By the 17th century, the volume of litigation began to increase, due in part to a dramatic increase in the number of allegations of defamation against the sexual reputations of female litigants. Currently, libel law throughout much of the Commonwealth and beyond is ultimately based on English common law.
The Defamation Act of 1996
The Defamation Act of 1996 specified three elements of a libel claim:
- The defendant must have communicated a false statement of fact (not mere opinion);
- The statement must have identified or referred to the plaintiff;
- The statement must have been published.
Several defences are available, the most important of which is known as “justification”—the defence that the statement was true, which will defeat almost any libel claim.
The Defamation Act of 2013
The Defamation Act of 2013 significantly transformed the libel law of England and Wales in a manner that grants far more latitude to the press. Indeed, at least one study concluded that it resulted in a 27% decrease in libel lawsuits between 2013 and 2015. Some of its major reforms include:
Libel tourism (“forum shopping”): in former years, litigants from overseas commonly brought libel claims in domestic courts, even with only a minimal presence in the UK, because it was easier to win libel lawsuits in the UK than in their home countries. US defamation law, for example, is notorious for the difficulty that litigants face in proving their case against a defendant. Under the Defamation Act of 2013, however, a litigant from outside the EU must prove that the UK is the most appropriate jurisdiction in order to bring suit there under the Defamation Act. It remains to be seen how Brexit will affect the application of the law to EU litigants in the future.

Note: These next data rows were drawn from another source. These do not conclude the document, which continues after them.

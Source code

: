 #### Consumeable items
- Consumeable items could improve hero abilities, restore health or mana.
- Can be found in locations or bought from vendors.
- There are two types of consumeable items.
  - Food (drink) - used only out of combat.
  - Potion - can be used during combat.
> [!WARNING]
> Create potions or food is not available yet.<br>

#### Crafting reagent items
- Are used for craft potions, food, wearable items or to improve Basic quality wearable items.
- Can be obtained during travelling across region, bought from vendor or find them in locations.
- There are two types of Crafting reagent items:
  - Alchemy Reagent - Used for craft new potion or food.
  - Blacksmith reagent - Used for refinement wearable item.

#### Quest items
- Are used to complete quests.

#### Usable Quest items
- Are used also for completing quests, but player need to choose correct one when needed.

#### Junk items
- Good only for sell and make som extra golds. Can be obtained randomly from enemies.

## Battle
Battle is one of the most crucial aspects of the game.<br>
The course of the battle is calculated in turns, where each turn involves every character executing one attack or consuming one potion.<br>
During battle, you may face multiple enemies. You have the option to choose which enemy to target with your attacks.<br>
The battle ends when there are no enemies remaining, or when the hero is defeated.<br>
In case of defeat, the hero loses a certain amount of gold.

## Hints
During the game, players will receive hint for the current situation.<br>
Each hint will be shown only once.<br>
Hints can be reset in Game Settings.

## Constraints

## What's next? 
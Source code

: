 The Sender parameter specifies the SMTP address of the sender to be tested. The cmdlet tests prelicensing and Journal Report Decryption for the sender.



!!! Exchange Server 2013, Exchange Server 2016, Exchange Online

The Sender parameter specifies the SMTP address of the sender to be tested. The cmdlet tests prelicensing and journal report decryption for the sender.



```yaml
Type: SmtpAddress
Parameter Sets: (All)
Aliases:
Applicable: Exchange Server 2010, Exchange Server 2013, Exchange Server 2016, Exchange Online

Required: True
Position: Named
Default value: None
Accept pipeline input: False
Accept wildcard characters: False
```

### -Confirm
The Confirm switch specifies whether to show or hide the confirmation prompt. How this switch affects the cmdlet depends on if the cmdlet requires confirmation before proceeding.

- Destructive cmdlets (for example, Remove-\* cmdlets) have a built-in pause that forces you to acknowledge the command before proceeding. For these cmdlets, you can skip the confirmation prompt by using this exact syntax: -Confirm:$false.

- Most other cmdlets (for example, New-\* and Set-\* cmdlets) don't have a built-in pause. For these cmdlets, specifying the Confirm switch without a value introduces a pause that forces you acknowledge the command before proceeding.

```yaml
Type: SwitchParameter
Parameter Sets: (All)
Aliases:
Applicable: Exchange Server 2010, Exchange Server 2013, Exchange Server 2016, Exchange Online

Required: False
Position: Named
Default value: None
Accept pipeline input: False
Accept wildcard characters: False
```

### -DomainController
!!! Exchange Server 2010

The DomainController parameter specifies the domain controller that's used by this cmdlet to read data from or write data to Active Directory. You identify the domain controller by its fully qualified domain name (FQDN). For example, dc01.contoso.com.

The “serious harm” test: the new law requires litigants to prove that the allegedly libellous statement caused, or was likely to cause, “serious harm” to their reputation. This provision is designed to discourage frivolous litigation and is likely to see its greatest effect in discouraging libel lawsuits against little-known online publications.
The right of a business to sue for libel has been restricted. A business may only sue for libel if it has suffered, or is likely to suffer, a “serious financial loss” as a result of the libel.

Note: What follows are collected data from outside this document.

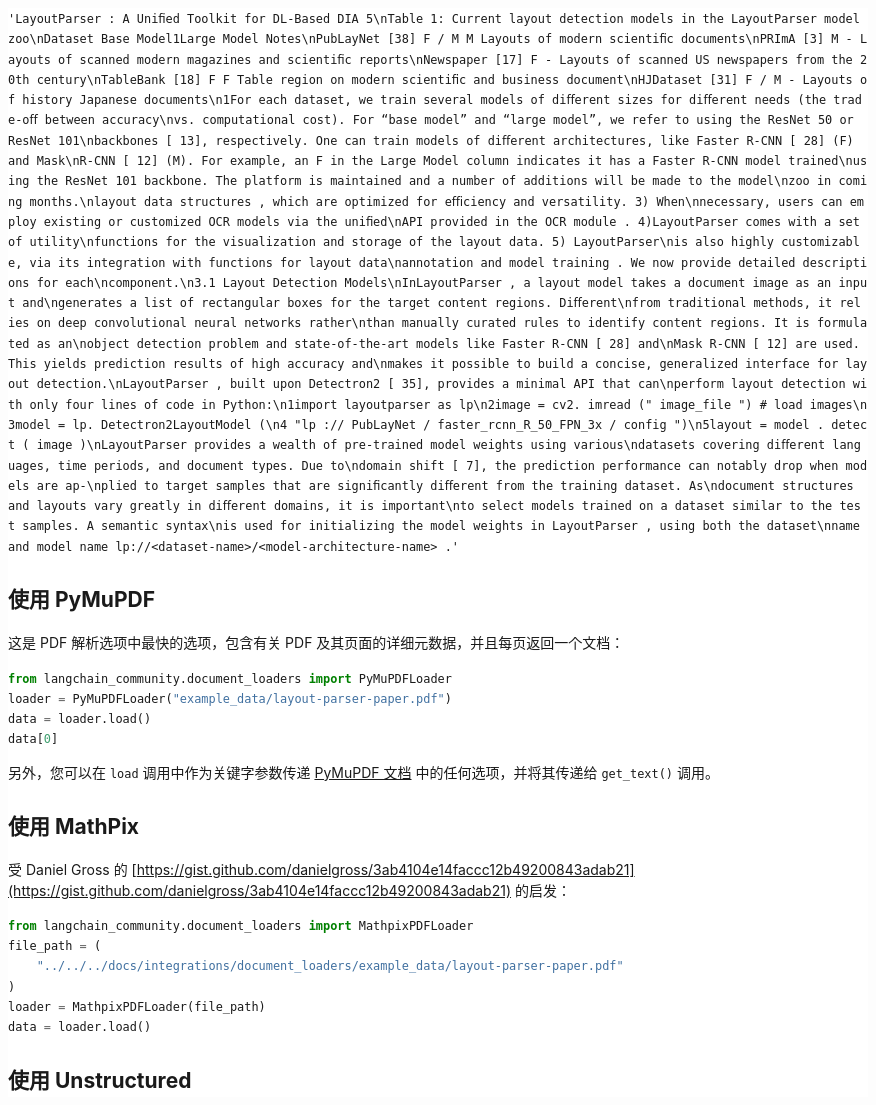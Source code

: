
 ```output
'LayoutParser : A Uniﬁed Toolkit for DL-Based DIA 5\nTable 1: Current layout detection models in the LayoutParser model zoo\nDataset Base Model1Large Model Notes\nPubLayNet [38] F / M M Layouts of modern scientiﬁc documents\nPRImA [3] M - Layouts of scanned modern magazines and scientiﬁc reports\nNewspaper [17] F - Layouts of scanned US newspapers from the 20th century\nTableBank [18] F F Table region on modern scientiﬁc and business document\nHJDataset [31] F / M - Layouts of history Japanese documents\n1For each dataset, we train several models of diﬀerent sizes for diﬀerent needs (the trade-oﬀ between accuracy\nvs. computational cost). For “base model” and “large model”, we refer to using the ResNet 50 or ResNet 101\nbackbones [ 13], respectively. One can train models of diﬀerent architectures, like Faster R-CNN [ 28] (F) and Mask\nR-CNN [ 12] (M). For example, an F in the Large Model column indicates it has a Faster R-CNN model trained\nusing the ResNet 101 backbone. The platform is maintained and a number of additions will be made to the model\nzoo in coming months.\nlayout data structures , which are optimized for eﬃciency and versatility. 3) When\nnecessary, users can employ existing or customized OCR models via the uniﬁed\nAPI provided in the OCR module . 4)LayoutParser comes with a set of utility\nfunctions for the visualization and storage of the layout data. 5) LayoutParser\nis also highly customizable, via its integration with functions for layout data\nannotation and model training . We now provide detailed descriptions for each\ncomponent.\n3.1 Layout Detection Models\nInLayoutParser , a layout model takes a document image as an input and\ngenerates a list of rectangular boxes for the target content regions. Diﬀerent\nfrom traditional methods, it relies on deep convolutional neural networks rather\nthan manually curated rules to identify content regions. It is formulated as an\nobject detection problem and state-of-the-art models like Faster R-CNN [ 28] and\nMask R-CNN [ 12] are used. This yields prediction results of high accuracy and\nmakes it possible to build a concise, generalized interface for layout detection.\nLayoutParser , built upon Detectron2 [ 35], provides a minimal API that can\nperform layout detection with only four lines of code in Python:\n1import layoutparser as lp\n2image = cv2. imread (" image_file ") # load images\n3model = lp. Detectron2LayoutModel (\n4 "lp :// PubLayNet / faster_rcnn_R_50_FPN_3x / config ")\n5layout = model . detect ( image )\nLayoutParser provides a wealth of pre-trained model weights using various\ndatasets covering diﬀerent languages, time periods, and document types. Due to\ndomain shift [ 7], the prediction performance can notably drop when models are ap-\nplied to target samples that are signiﬁcantly diﬀerent from the training dataset. As\ndocument structures and layouts vary greatly in diﬀerent domains, it is important\nto select models trained on a dataset similar to the test samples. A semantic syntax\nis used for initializing the model weights in LayoutParser , using both the dataset\nname and model name lp://<dataset-name>/<model-architecture-name> .'

```
## 使用 PyMuPDF
这是 PDF 解析选项中最快的选项，包含有关 PDF 及其页面的详细元数据，并且每页返回一个文档：
```python
from langchain_community.document_loaders import PyMuPDFLoader
loader = PyMuPDFLoader("example_data/layout-parser-paper.pdf")
data = loader.load()
data[0]
```
另外，您可以在 `load` 调用中作为关键字参数传递 [PyMuPDF 文档](https://pymupdf.readthedocs.io/en/latest/app1.html#plain-text/) 中的任何选项，并将其传递给 `get_text()` 调用。
## 使用 MathPix
受 Daniel Gross 的 [https://gist.github.com/danielgross/3ab4104e14faccc12b49200843adab21](https://gist.github.com/danielgross/3ab4104e14faccc12b49200843adab21) 的启发：
```python
from langchain_community.document_loaders import MathpixPDFLoader
file_path = (
    "../../../docs/integrations/document_loaders/example_data/layout-parser-paper.pdf"
)
loader = MathpixPDFLoader(file_path)
data = loader.load()
```
## 使用 Unstructured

All libel cases will be heard by judges rather than juries unless the appropriate court issues an order for a jury trial.
Expanded privilege against libel liability: The UK has a long-standing tradition of “privilege” under libel law. Under the privilege doctrine, someone protected by a privilege cannot be sued for communicating what would otherwise be considered libellous content.
Under the new law, libel privileges have been expanded to include:
(i) Most material contained in scientific papers, conferences and publications;
(ii) Website owners, for the content of comments, as long as they observe a “report and remove” policy (re-moderation is not required to avoid libel liability).
(iii) Articles based on information that was provided by public companies;
(iv) Articles based on information that was provided at press conferences;
(v) Reports of government proceedings from anywhere in the world; and
(vi) Reports of international government conferences and international court proceedings.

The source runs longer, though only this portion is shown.